Swashbuckler is a 1980 board game published by Yaquinto Publications.

==Gameplay==
Swashbuckler is a combat game for 2-6 players set in the era of The Three Musketeers. Two maps are included: a tavern and a pirate's ship. Players can choose to be musketeers that are wielding rapiers, or pirates with sabres.

In addition to counters for each character, there are also counters for tables, chairs, mugs, chandeliers, carpets, treasure chests, and cannons. The rules include several basic setups. The starting locations and facing of characters are determined randomly.

The game characterizes a free-for-all brawl where the last character standing is the winner. Before each turn, players write down a sequence of six orders for their character that can include movement; throwing mugs or daggers; swinging from the chandelier; various offensive and defensive fencing maneuvers; pulling a carpet or shoving a table (to knock another character prone); or waving a hat (which does no harm but can startle an opponent, forcing them to lose a part of their next sequence).

==Reception==
Paul Manz reviewed Swashbuckler in The Space Gamer No. 31. Manz commented that "Swashbuckler is a relaxing and enjoyable game. The components are of a high quality [...] it's a worthwhile investment."

In the October 1980 edition of Dragon, Bill Fawcett enjoyed the game immensely, saying, "Swashbuckler is fun.
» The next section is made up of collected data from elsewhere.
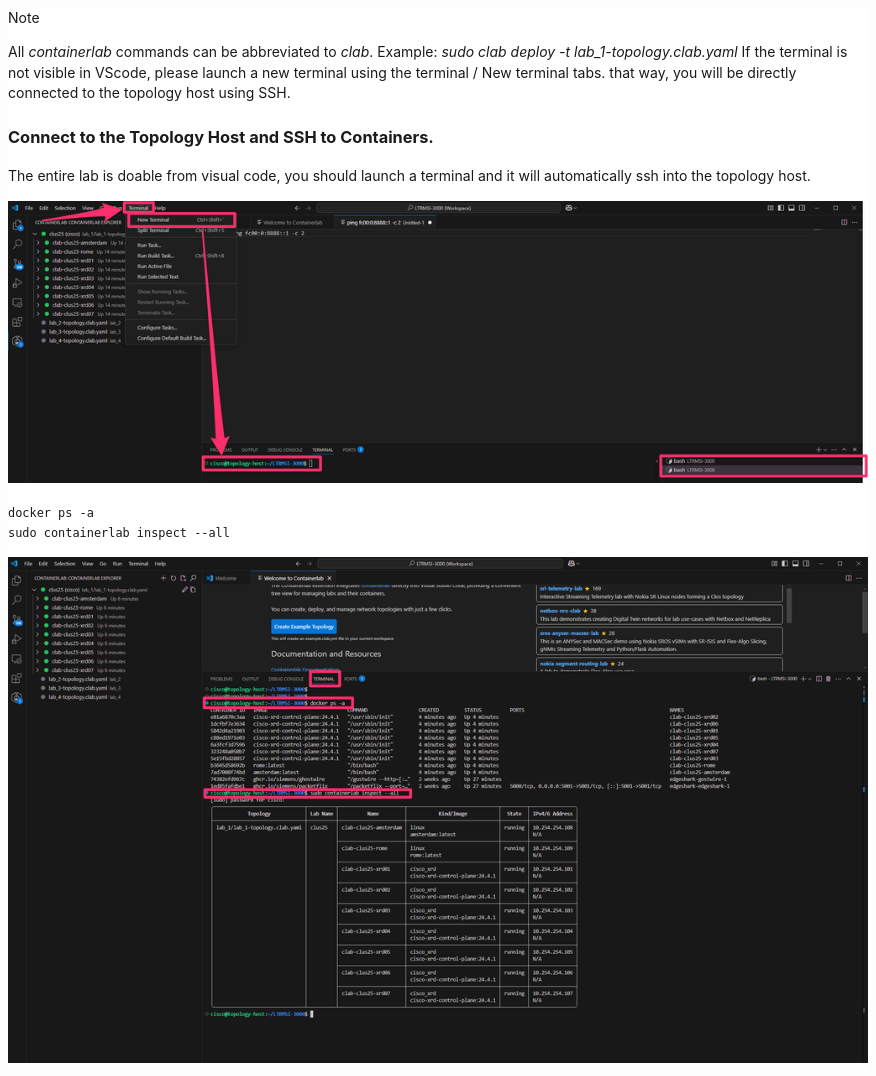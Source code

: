 > [!NOTE]
> All *containerlab* commands can be abbreviated to *clab*. Example: *sudo clab deploy -t lab_1-topology.clab.yaml*
If the terminal is not visible in VScode, please launch a new terminal using the terminal / New terminal tabs. that way, you will be directly connected to the topology host using SSH.


### Connect to the Topology Host and SSH to Containers.

The entire lab is doable from visual code, you should launch a terminal and it will automatically ssh into the topology host.

![terminal visual code](../topo_drawings/lab1-visual-code-terminal.png)

```
docker ps -a
sudo containerlab inspect --all
```

![ssh verification](../topo_drawings/lab1-visual-code-ssh-verification.png)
Not silly fun, or inside-joke fun, but just plain pleasant fun. Perhaps dying from a mug in the head is too ludicrous to get upset about, but for some reason this game is even fun to lose... Considering the price, the ease of play and the technical sophistication of this game, Swashbuckler could be one of your best game purchases of the year."
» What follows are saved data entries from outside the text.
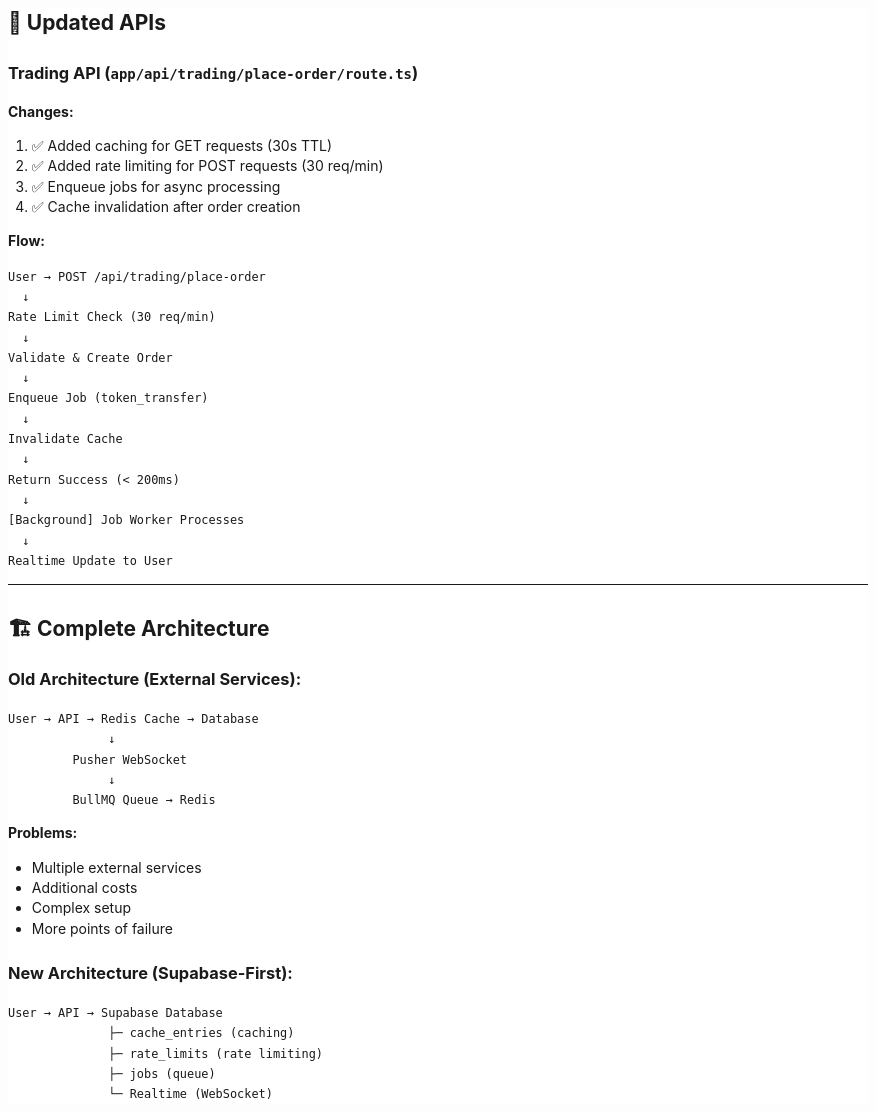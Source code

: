 ## 🔄 Updated APIs

### **Trading API** (`app/api/trading/place-order/route.ts`)

**Changes:**
1. ✅ Added caching for GET requests (30s TTL)
2. ✅ Added rate limiting for POST requests (30 req/min)
3. ✅ Enqueue jobs for async processing
4. ✅ Cache invalidation after order creation

**Flow:**
```
User → POST /api/trading/place-order
  ↓
Rate Limit Check (30 req/min)
  ↓
Validate & Create Order
  ↓
Enqueue Job (token_transfer)
  ↓
Invalidate Cache
  ↓
Return Success (< 200ms)
  ↓
[Background] Job Worker Processes
  ↓
Realtime Update to User
```

---

## 🏗️ Complete Architecture

### **Old Architecture (External Services):**
```
User → API → Redis Cache → Database
              ↓
         Pusher WebSocket
              ↓
         BullMQ Queue → Redis
```

**Problems:**
- Multiple external services
- Additional costs
- Complex setup
- More points of failure

### **New Architecture (Supabase-First):**
```
User → API → Supabase Database
              ├─ cache_entries (caching)
              ├─ rate_limits (rate limiting)
              ├─ jobs (queue)
              └─ Realtime (WebSocket)
```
Clayton Miner reviewed Swashbuckler for Pegasus magazine and stated that "This is a great game for players to use to become familair with Yaquinto's method of setting up rules, and setting up game systems without spending a large amount of money. Swashbuckler is great fun in the tradition of daydreams, and fantasy books, and those films that used to be shown on Saturdays and on the late show. Anyone looking for a simple game that has a good challenge to it, and had outstanding graphics should pick this one up and give it a try."